The cocktail list has the feel of a zoo; it’s populated with snow leopards, piping plovers, Titi monkeys and a constantly-changing list of others (“there aren’t just a dozen endangered species; there are thousands,” Samdo clarifies). Each drink begins with Samdo matching the altitude at which the animal is found with spirits and ingredients likewise known for thriving in that type of environment.

Titi monkey cocktail. Photo by Pat Ford.

The Titi monkey, for example, is typically found in the canopy level of tropical rain forests from Peru to Colombia, at about 8,500 feet above sea level. Samdo turned to that region’s patron spirit of pisco as a base, and puts it in a shaken, pisco-sour-esque, egg white cocktail. The eggshell is repurposed as well: it’s dehydrated, sprayed with absinthe, then filled with an edible emulsion foam that might take on a coconut flavor. Elsewhere in the recipe, he also incorporates a sandalwood syrup.

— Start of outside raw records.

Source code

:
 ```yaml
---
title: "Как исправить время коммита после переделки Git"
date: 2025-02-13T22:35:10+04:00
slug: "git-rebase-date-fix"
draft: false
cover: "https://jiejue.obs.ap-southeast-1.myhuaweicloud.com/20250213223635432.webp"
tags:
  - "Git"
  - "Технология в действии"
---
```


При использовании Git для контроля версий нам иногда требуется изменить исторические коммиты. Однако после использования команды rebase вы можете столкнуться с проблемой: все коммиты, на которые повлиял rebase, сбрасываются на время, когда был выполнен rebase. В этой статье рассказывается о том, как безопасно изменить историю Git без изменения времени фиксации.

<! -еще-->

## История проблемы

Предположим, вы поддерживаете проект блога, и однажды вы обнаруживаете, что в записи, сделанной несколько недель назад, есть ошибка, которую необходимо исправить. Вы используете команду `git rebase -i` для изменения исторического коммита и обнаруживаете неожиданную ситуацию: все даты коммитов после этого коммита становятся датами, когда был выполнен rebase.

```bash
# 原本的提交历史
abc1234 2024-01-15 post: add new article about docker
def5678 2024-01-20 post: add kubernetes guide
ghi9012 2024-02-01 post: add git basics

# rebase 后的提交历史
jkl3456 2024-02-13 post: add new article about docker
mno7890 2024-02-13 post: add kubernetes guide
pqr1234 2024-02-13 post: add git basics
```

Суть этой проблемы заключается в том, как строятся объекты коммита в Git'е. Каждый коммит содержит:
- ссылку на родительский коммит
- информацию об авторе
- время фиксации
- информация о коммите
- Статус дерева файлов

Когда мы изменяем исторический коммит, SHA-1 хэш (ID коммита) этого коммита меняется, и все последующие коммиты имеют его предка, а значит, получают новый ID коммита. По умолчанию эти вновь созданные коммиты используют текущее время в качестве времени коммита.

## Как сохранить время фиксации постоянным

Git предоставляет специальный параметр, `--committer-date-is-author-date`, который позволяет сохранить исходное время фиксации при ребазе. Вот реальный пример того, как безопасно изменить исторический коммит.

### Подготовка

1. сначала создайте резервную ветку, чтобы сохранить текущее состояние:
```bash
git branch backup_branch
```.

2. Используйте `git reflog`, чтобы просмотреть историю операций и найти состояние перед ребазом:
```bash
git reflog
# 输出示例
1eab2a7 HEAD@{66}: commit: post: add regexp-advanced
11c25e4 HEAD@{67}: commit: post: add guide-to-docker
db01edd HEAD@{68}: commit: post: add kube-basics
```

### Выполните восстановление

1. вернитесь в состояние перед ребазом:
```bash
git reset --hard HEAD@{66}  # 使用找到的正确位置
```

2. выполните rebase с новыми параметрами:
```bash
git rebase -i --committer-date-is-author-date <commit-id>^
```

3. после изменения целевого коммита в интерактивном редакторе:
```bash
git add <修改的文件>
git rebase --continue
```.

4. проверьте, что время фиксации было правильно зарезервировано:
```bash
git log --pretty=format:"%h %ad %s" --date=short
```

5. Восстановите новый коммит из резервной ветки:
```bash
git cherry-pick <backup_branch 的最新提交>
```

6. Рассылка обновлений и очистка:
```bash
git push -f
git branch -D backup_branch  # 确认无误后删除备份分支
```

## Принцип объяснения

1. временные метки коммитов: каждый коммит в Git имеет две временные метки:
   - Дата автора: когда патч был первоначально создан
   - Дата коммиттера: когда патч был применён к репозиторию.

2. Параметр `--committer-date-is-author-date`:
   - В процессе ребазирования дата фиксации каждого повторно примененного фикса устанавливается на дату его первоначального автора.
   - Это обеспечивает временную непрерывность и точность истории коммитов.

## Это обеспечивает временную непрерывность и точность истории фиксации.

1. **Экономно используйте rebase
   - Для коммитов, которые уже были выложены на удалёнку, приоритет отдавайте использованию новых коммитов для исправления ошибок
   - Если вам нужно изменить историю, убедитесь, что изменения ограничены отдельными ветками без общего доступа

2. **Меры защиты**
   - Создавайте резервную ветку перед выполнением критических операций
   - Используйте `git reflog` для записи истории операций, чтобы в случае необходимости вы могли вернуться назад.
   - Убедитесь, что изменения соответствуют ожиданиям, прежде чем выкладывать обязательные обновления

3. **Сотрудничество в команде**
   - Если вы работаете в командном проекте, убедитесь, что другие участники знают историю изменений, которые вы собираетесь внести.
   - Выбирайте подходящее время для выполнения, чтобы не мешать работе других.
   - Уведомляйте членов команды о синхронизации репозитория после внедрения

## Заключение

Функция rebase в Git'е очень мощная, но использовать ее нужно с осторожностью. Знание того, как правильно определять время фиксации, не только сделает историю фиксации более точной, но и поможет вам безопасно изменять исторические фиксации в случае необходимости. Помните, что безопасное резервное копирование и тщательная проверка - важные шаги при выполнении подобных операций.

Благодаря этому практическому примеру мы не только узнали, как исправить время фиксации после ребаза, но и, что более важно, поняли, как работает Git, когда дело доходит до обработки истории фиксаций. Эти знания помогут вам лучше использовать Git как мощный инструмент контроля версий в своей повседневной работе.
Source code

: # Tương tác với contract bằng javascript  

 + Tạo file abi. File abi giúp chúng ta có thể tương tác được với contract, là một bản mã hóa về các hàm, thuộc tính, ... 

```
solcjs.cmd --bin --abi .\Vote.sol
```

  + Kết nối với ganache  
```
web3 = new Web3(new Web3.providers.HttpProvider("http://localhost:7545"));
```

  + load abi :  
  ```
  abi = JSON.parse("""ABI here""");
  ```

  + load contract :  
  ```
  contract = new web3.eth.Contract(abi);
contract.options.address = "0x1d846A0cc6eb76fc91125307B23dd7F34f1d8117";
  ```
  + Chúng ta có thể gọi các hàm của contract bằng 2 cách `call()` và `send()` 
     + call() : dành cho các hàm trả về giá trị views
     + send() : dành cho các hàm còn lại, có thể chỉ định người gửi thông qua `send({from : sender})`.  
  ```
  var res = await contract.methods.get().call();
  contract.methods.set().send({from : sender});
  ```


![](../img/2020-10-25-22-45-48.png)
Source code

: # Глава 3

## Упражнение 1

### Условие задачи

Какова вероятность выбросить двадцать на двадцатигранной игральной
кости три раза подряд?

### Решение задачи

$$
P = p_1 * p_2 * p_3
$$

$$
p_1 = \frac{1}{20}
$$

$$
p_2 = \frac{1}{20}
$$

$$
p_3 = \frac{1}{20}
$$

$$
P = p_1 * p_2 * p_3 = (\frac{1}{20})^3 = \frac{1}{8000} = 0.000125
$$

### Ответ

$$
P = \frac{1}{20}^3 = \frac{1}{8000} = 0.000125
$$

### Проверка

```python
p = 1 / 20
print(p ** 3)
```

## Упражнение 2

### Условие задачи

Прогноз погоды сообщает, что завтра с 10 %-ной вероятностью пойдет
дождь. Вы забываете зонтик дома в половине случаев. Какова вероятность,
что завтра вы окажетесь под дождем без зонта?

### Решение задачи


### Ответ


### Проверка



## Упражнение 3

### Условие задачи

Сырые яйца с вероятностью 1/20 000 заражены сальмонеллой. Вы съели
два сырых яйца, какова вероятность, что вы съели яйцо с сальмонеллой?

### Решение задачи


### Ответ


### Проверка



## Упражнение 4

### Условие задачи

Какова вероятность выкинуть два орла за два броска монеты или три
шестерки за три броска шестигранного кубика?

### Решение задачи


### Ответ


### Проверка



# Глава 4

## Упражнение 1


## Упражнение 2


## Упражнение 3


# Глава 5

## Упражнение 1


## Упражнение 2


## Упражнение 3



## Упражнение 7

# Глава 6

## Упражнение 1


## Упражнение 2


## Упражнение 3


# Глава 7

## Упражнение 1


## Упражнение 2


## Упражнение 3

“It’s super aromatic. If you’ve ever walked into a forest with a lot of flowers, it kind of smells like that,” he says of the sandalwood component. “I wanted to create a rainforest-like flavor out of it, not just florally aromatic but also woody.” The surface of the drink is then topped with a digitally printed monkey design made out of wafer paper and sketched in edible inks.

“If you notice the monkey on the surface, he’s all dressed up and very professional looking,” he says. “But his expression is super pissed off.” “Everyone’s reaction is like, 'oh my god, it’s so cute.' I wanted to sneak in those sorts of images—hummingbirds, penguins—so when you drop off the drink, every person giggles or laughs. That was the energy the I wanted to create.”

It also doesn’t hurt that this one, like most of the cocktails he sends out, are eminently Instagrammable.

Snow Leopard. Photo courtesy ArtScience.

For the Snow Leopard, whose altitude was hard to match up directly with a spirit, he instead interpreted its rocky, mountainous environs with the earthiness of mezcal, then added dry vermouth insfused with rock tea, a type of oolong that grows on the rocky mountains of China, and savory cardamom-spiked agave. The Bird of Paradise lives on an exceptionally low altitude, so he matched it with tropical, low-growing fruits and spirits, rum, mango, almonds, saffron, and date palms for a presentation as colorful as its plumage. “I wanted to raise awareness, but in a gentle way,” Samdo says of the overarching species concept. “Growing up as a Tibetan, we always worshipped the earth, the ocean. Humans have a voice and we can scream out; animals can’t.”